Mr Justice MacEochaidh found that this was an incorrect test to apply. He referred to both Irish UK case law which had previously established that the “insurmountable obstacles” test is no longer an appropriate test to apply to family life assessments. He confirmed that the test now to be applied is the test of reasonableness – i.e. is it reasonable for the Irish citizen to leave this State in order to carry on his/her family life with his/her non EEA spouse. 

Mr Justice MacEochaidh also reviewed the Article 41 case law in the area. He confirmed that it is clear from the jurisprudence that marriage between an Irish national and a non national may engage the right of residence which could only be denied for countervailing purposes. He confirmed that the Minister must balance the potentially competing interests in a proportionate and fair manner. 

In summary he stated as follows ; “Having reviewed all of these decisions, it is my view that as Irish national married to a non Irish national has a constitutional right to reside in Ireland with that other person, subject to lawful regulation. The right is not absolute. The State is not obliged in every case to accept the country of residence chosen by such a couple. Though I believe such a prima facia right exists, not every set of circumstances will engage the right.”
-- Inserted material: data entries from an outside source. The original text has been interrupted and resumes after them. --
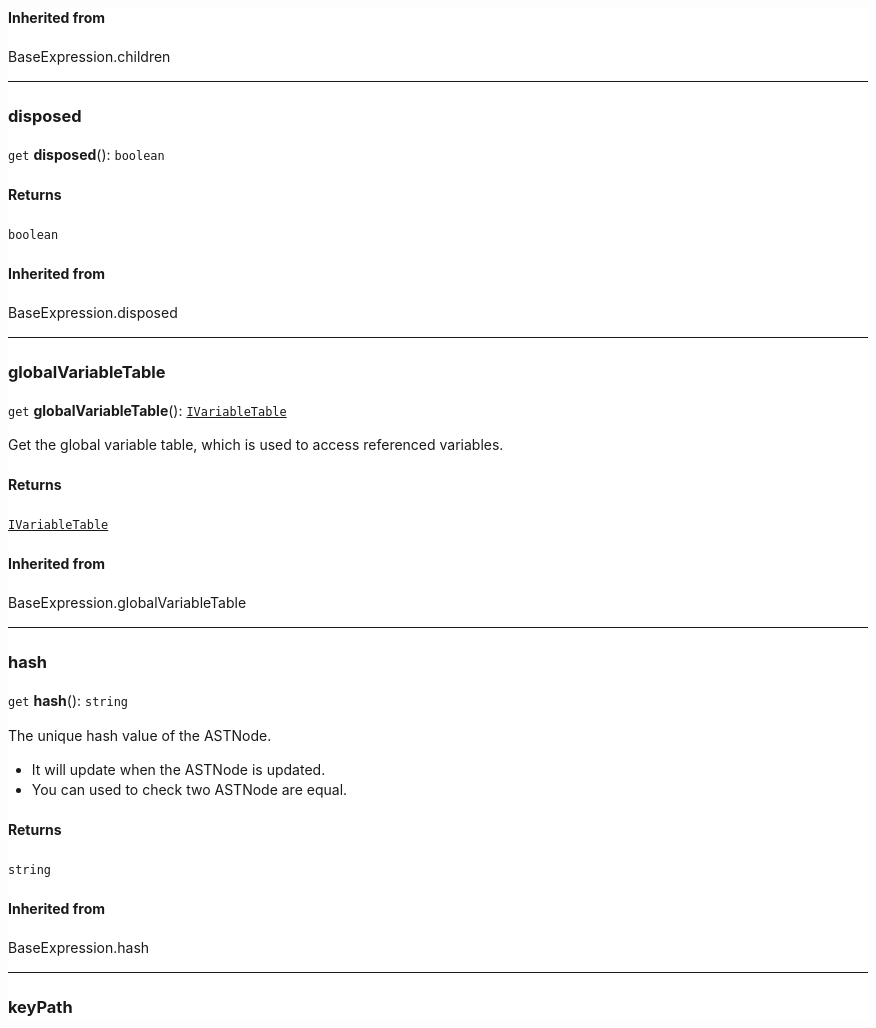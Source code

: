 #### Inherited from

BaseExpression.children

***

### disposed

`get` **disposed**(): `boolean`

#### Returns

`boolean`

#### Inherited from

BaseExpression.disposed

***

### globalVariableTable

`get` **globalVariableTable**(): [`IVariableTable`](/en/auto-docs/free-layout-editor/interfaces/IVariableTable.md)

Get the global variable table, which is used to access referenced variables.

#### Returns

[`IVariableTable`](/en/auto-docs/free-layout-editor/interfaces/IVariableTable.md)

#### Inherited from

BaseExpression.globalVariableTable

***

### hash

`get` **hash**(): `string`

The unique hash value of the ASTNode.

* It will update when the ASTNode is updated.
* You can used to check two ASTNode are equal.

#### Returns

`string`

#### Inherited from

BaseExpression.hash

***

### keyPath
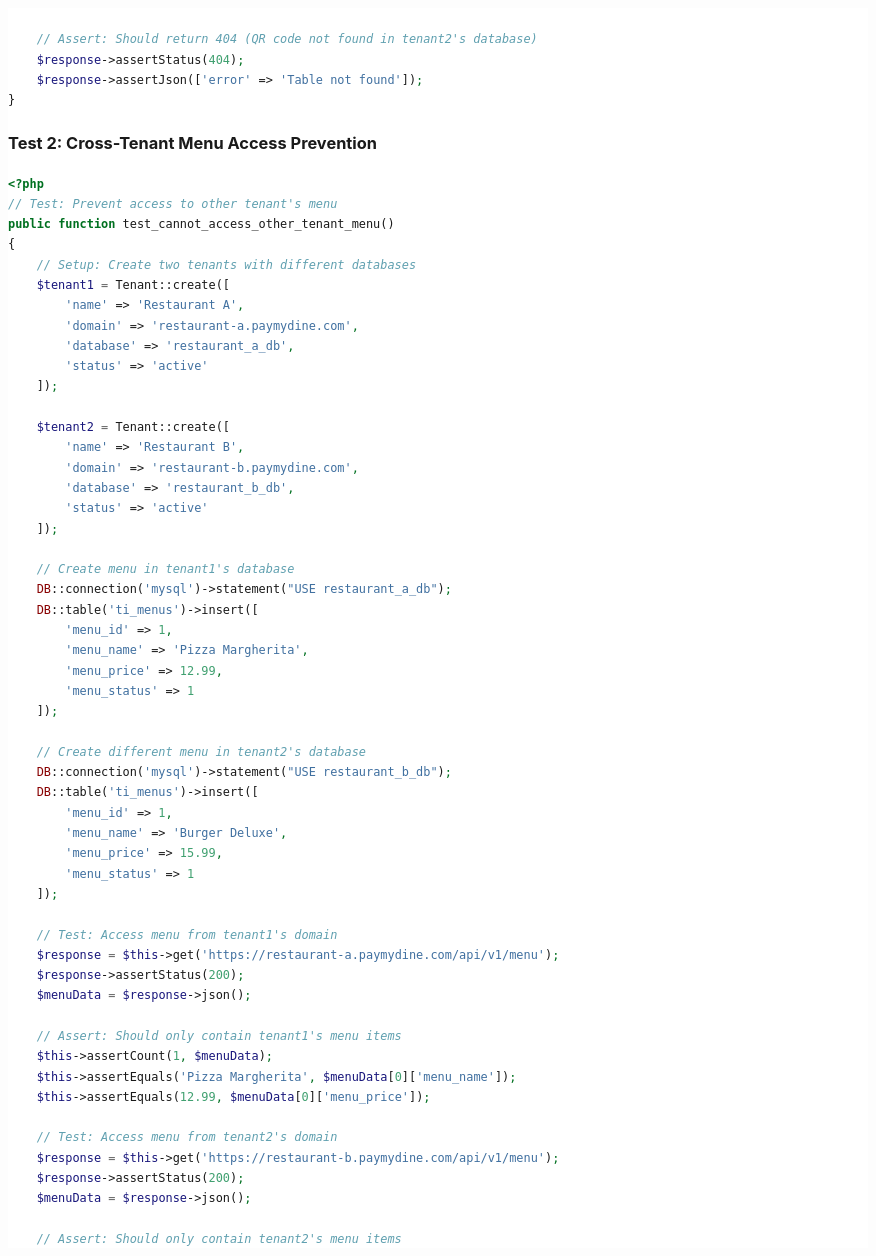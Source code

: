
 ```php
    
    // Assert: Should return 404 (QR code not found in tenant2's database)
    $response->assertStatus(404);
    $response->assertJson(['error' => 'Table not found']);
}
```

### Test 2: Cross-Tenant Menu Access Prevention

```php
<?php
// Test: Prevent access to other tenant's menu
public function test_cannot_access_other_tenant_menu()
{
    // Setup: Create two tenants with different databases
    $tenant1 = Tenant::create([
        'name' => 'Restaurant A',
        'domain' => 'restaurant-a.paymydine.com', 
        'database' => 'restaurant_a_db',
        'status' => 'active'
    ]);
    
    $tenant2 = Tenant::create([
        'name' => 'Restaurant B',
        'domain' => 'restaurant-b.paymydine.com',
        'database' => 'restaurant_b_db', 
        'status' => 'active'
    ]);
    
    // Create menu in tenant1's database
    DB::connection('mysql')->statement("USE restaurant_a_db");
    DB::table('ti_menus')->insert([
        'menu_id' => 1,
        'menu_name' => 'Pizza Margherita',
        'menu_price' => 12.99,
        'menu_status' => 1
    ]);
    
    // Create different menu in tenant2's database
    DB::connection('mysql')->statement("USE restaurant_b_db");
    DB::table('ti_menus')->insert([
        'menu_id' => 1,
        'menu_name' => 'Burger Deluxe',
        'menu_price' => 15.99,
        'menu_status' => 1
    ]);
    
    // Test: Access menu from tenant1's domain
    $response = $this->get('https://restaurant-a.paymydine.com/api/v1/menu');
    $response->assertStatus(200);
    $menuData = $response->json();
    
    // Assert: Should only contain tenant1's menu items
    $this->assertCount(1, $menuData);
    $this->assertEquals('Pizza Margherita', $menuData[0]['menu_name']);
    $this->assertEquals(12.99, $menuData[0]['menu_price']);
    
    // Test: Access menu from tenant2's domain
    $response = $this->get('https://restaurant-b.paymydine.com/api/v1/menu');
    $response->assertStatus(200);
    $menuData = $response->json();
    
    // Assert: Should only contain tenant2's menu items
```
Considering the case before him, Mr Justice MacEochaidh took into account the fact that the applicants had acknowledged there had been a breach of immigration law, and that there was no question of non immigration criminality or any disregard for the family or marital rights. He noted that they demonstrated commitment to their marriage, and that Mrs Gory had left the State in compliance with the deportation order. In these circumstances, Mr Justice MacEochaidh found the Minister’s decision to refuse to revoke the deportation order was unlawful, and directed that the decision be overturned. 

We submit the deciding officer must therefore apply a presumption that the spouse of the Irish citizen in a genuine and subsisting relationship will be granted permission, unless countervailing circumstances should warrant otherwise, and no such exceptional circumstances exist. Further, poor immigration history alone will not be a sufficient countervailing circumstances to render a decision to refuse the non EEA spouse residence permission as proportionate or reasonable.